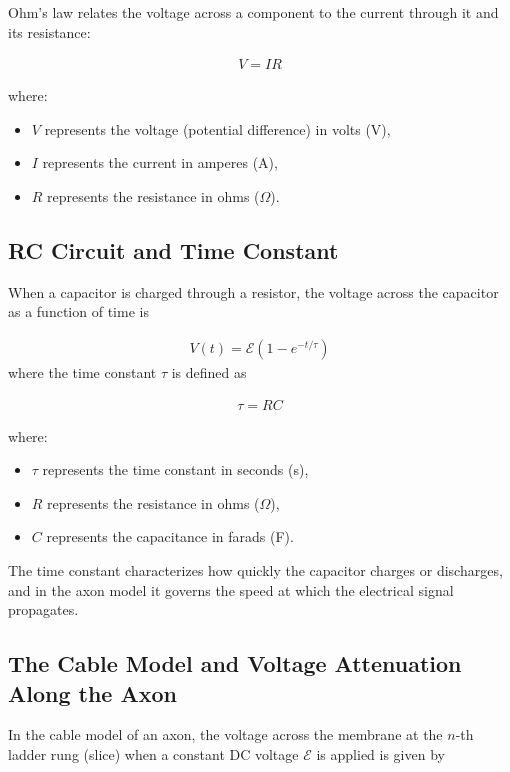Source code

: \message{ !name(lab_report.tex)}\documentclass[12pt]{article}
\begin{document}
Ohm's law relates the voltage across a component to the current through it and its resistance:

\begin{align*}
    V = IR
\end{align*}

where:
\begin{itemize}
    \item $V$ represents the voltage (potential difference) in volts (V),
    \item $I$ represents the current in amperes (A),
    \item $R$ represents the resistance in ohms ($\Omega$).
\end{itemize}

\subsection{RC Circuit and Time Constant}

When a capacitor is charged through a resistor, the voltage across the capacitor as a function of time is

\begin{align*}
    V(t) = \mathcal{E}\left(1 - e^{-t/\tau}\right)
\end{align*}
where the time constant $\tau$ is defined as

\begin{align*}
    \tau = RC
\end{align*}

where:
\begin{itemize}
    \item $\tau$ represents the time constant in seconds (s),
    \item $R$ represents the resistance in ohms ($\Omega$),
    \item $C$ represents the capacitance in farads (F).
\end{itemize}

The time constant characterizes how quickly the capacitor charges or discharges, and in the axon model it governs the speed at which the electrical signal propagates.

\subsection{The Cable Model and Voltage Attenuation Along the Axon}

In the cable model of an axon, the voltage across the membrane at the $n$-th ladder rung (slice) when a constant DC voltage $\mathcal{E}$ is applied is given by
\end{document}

---

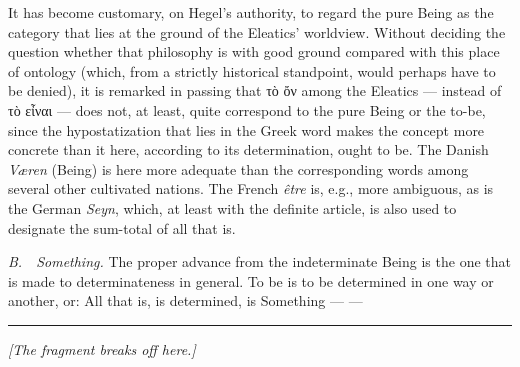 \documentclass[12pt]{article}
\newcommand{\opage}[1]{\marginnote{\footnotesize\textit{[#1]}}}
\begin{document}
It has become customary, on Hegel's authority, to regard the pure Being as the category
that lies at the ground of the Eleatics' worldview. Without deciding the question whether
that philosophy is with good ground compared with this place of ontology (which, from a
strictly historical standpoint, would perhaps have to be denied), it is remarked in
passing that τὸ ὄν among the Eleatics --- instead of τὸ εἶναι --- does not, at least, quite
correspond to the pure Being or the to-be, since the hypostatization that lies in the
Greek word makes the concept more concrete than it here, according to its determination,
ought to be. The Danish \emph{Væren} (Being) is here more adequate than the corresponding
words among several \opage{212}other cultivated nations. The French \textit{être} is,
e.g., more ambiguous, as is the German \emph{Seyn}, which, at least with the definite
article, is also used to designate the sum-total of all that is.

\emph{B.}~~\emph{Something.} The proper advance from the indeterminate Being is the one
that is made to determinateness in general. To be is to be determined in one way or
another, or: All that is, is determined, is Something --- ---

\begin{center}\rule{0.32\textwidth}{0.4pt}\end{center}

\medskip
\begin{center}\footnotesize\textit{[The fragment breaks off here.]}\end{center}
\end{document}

---

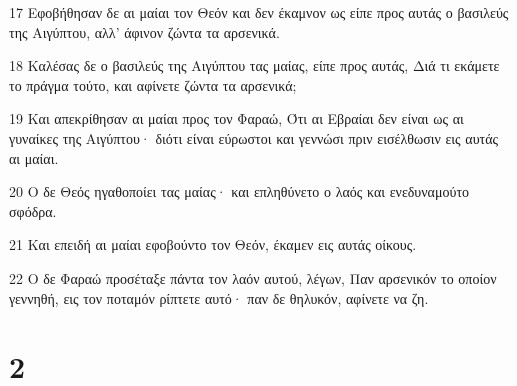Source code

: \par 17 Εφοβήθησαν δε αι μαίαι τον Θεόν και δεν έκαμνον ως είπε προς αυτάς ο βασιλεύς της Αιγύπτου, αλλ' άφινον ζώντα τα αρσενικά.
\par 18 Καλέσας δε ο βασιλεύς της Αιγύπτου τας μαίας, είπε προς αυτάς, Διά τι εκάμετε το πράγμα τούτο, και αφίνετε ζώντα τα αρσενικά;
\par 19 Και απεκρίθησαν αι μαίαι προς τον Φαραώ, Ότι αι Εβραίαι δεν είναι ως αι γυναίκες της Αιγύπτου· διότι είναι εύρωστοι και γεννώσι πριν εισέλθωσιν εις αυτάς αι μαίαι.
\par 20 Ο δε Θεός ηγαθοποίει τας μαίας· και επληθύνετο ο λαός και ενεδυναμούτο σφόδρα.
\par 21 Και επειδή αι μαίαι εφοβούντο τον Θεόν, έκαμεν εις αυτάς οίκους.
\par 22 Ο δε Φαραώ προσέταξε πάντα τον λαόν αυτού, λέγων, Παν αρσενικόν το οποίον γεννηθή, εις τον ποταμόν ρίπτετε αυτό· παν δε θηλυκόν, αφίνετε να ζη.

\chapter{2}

Assignment:
Within the entries above, count each line holding the string "capacitor". Give only the result.

Answer section:
2